Below is a listing; repeat exactly the lines from the one containing "Here are some ideas to get you started:-->" to the one containing "- 💬 Ask Dtech-Dbug", both included.

:::::

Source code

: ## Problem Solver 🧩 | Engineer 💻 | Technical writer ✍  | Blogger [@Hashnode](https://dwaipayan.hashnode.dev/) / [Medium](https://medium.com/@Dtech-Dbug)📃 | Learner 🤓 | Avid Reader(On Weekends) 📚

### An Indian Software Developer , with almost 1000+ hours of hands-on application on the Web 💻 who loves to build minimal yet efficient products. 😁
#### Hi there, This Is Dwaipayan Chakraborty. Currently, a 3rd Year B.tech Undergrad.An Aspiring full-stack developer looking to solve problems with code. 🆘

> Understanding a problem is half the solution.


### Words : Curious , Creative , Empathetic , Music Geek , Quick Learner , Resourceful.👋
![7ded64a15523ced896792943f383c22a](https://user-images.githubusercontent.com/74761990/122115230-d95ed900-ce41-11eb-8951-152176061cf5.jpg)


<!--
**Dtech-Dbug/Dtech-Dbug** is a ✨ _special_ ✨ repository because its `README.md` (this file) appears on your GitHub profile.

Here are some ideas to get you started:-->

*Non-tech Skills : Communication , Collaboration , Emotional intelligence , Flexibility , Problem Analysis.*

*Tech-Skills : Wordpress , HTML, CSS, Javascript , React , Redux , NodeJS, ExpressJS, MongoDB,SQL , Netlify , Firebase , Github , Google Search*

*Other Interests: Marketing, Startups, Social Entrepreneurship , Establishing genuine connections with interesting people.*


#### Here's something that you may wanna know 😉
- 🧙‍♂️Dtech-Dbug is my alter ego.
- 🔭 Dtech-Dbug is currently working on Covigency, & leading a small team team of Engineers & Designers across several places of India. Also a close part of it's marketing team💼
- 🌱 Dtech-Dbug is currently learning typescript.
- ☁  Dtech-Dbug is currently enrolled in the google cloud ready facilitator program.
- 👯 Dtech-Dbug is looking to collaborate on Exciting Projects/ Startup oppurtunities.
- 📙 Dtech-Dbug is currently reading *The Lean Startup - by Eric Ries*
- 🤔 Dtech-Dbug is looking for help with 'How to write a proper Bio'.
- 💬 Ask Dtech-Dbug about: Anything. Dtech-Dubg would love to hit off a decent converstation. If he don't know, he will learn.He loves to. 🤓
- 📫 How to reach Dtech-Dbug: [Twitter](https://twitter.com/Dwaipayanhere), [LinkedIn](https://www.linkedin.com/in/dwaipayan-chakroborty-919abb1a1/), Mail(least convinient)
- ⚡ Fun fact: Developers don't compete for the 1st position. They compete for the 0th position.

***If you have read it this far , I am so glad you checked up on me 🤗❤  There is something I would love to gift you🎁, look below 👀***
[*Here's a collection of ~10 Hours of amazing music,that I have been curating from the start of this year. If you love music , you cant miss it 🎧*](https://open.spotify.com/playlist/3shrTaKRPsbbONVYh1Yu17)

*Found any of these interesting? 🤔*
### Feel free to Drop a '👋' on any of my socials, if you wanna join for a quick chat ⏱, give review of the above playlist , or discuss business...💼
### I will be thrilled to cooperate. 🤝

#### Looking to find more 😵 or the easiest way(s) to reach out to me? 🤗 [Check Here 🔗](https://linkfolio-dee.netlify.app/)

:::::

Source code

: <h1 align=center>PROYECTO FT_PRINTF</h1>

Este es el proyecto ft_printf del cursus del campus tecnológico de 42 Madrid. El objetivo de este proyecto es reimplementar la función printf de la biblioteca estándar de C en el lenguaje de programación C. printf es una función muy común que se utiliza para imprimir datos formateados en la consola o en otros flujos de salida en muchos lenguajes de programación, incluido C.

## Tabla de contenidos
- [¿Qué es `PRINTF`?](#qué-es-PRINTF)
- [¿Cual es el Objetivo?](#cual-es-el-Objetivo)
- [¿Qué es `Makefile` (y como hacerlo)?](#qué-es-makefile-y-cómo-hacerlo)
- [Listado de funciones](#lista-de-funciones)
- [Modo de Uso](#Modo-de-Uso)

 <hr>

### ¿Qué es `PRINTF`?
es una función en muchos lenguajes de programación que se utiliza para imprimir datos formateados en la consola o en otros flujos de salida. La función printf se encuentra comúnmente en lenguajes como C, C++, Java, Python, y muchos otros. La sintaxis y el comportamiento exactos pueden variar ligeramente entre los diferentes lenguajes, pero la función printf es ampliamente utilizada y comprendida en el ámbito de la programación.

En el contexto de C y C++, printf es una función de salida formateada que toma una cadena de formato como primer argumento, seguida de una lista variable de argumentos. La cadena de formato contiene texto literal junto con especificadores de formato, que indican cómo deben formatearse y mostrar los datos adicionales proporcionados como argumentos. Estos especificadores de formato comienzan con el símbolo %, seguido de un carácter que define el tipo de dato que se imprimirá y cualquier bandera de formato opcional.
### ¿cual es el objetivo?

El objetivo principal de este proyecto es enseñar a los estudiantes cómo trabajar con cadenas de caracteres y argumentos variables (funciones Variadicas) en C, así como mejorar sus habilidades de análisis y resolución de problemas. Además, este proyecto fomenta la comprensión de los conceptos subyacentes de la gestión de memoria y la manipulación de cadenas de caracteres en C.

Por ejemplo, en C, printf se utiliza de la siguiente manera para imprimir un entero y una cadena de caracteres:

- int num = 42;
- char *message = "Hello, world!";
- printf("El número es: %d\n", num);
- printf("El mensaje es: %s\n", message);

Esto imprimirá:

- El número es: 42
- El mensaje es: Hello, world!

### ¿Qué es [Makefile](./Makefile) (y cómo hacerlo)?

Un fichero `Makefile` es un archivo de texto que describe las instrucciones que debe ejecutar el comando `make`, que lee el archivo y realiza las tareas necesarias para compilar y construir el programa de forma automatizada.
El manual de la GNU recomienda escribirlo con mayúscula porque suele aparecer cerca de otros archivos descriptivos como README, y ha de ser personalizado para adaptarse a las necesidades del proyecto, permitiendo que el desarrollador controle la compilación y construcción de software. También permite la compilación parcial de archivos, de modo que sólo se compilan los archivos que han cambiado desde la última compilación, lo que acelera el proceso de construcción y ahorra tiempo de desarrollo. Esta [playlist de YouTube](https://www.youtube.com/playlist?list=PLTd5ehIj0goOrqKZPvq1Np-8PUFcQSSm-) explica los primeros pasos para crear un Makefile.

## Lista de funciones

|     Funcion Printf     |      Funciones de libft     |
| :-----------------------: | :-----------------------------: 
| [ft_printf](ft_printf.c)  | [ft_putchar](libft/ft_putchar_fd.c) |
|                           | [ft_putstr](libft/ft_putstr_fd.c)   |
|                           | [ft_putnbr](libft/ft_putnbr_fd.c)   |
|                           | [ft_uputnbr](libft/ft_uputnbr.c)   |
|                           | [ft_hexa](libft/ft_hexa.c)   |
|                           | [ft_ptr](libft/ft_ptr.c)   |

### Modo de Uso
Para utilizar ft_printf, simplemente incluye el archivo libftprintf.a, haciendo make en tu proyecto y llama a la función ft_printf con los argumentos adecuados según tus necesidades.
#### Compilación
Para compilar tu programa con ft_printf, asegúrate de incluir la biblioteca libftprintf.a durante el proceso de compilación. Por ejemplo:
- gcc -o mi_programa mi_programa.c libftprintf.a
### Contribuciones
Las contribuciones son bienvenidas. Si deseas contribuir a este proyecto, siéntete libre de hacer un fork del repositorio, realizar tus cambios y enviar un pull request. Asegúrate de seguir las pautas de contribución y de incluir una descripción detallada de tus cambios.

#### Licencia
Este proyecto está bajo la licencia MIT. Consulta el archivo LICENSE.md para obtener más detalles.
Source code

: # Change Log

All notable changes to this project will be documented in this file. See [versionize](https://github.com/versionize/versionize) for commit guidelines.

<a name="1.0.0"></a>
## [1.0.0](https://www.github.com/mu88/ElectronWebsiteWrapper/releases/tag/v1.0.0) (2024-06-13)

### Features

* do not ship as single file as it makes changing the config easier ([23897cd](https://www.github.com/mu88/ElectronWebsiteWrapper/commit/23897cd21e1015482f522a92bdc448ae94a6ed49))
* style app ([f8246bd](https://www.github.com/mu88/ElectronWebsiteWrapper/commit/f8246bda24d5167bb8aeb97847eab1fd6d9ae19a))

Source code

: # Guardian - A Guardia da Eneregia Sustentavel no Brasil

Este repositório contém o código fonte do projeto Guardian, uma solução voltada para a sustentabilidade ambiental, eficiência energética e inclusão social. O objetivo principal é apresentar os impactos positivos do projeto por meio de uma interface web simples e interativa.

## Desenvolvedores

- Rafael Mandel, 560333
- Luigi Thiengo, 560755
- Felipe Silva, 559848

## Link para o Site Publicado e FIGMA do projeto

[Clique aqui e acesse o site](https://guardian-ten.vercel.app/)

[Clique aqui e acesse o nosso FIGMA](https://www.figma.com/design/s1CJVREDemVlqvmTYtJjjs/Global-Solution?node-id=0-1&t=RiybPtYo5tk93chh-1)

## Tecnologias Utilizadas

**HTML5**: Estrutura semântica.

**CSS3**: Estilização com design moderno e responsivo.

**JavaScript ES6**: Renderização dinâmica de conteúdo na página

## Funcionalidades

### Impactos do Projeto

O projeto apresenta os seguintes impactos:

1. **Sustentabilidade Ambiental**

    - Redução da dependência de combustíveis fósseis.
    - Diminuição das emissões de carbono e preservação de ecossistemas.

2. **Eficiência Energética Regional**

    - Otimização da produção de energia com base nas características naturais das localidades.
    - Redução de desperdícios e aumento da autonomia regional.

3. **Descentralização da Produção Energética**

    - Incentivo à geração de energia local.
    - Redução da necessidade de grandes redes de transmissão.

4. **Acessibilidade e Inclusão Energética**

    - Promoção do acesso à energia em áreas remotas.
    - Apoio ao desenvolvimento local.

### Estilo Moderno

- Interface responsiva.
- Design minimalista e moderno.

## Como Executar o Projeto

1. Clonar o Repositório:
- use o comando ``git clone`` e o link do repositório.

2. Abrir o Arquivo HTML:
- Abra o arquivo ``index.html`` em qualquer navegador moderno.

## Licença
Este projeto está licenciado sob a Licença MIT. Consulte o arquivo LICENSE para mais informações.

:::::

=== Written solution ===
Here are some ideas to get you started:-->

*Non-tech Skills : Communication , Collaboration , Emotional intelligence , Flexibility , Problem Analysis.*

*Tech-Skills : Wordpress , HTML, CSS, Javascript , React , Redux , NodeJS, ExpressJS, MongoDB,SQL , Netlify , Firebase , Github , Google Search*

*Other Interests: Marketing, Startups, Social Entrepreneurship , Establishing genuine connections with interesting people.*


#### Here's something that you may wanna know 😉
- 🧙‍♂️Dtech-Dbug is my alter ego.
- 🔭 Dtech-Dbug is currently working on Covigency, & leading a small team team of Engineers & Designers across several places of India. Also a close part of it's marketing team💼
- 🌱 Dtech-Dbug is currently learning typescript.
- ☁  Dtech-Dbug is currently enrolled in the google cloud ready facilitator program.
- 👯 Dtech-Dbug is looking to collaborate on Exciting Projects/ Startup oppurtunities.
- 📙 Dtech-Dbug is currently reading *The Lean Startup - by Eric Ries*
- 🤔 Dtech-Dbug is looking for help with 'How to write a proper Bio'.
- 💬 Ask Dtech-Dbug about: Anything. Dtech-Dubg would love to hit off a decent converstation. If he don't know, he will learn.He loves to. 🤓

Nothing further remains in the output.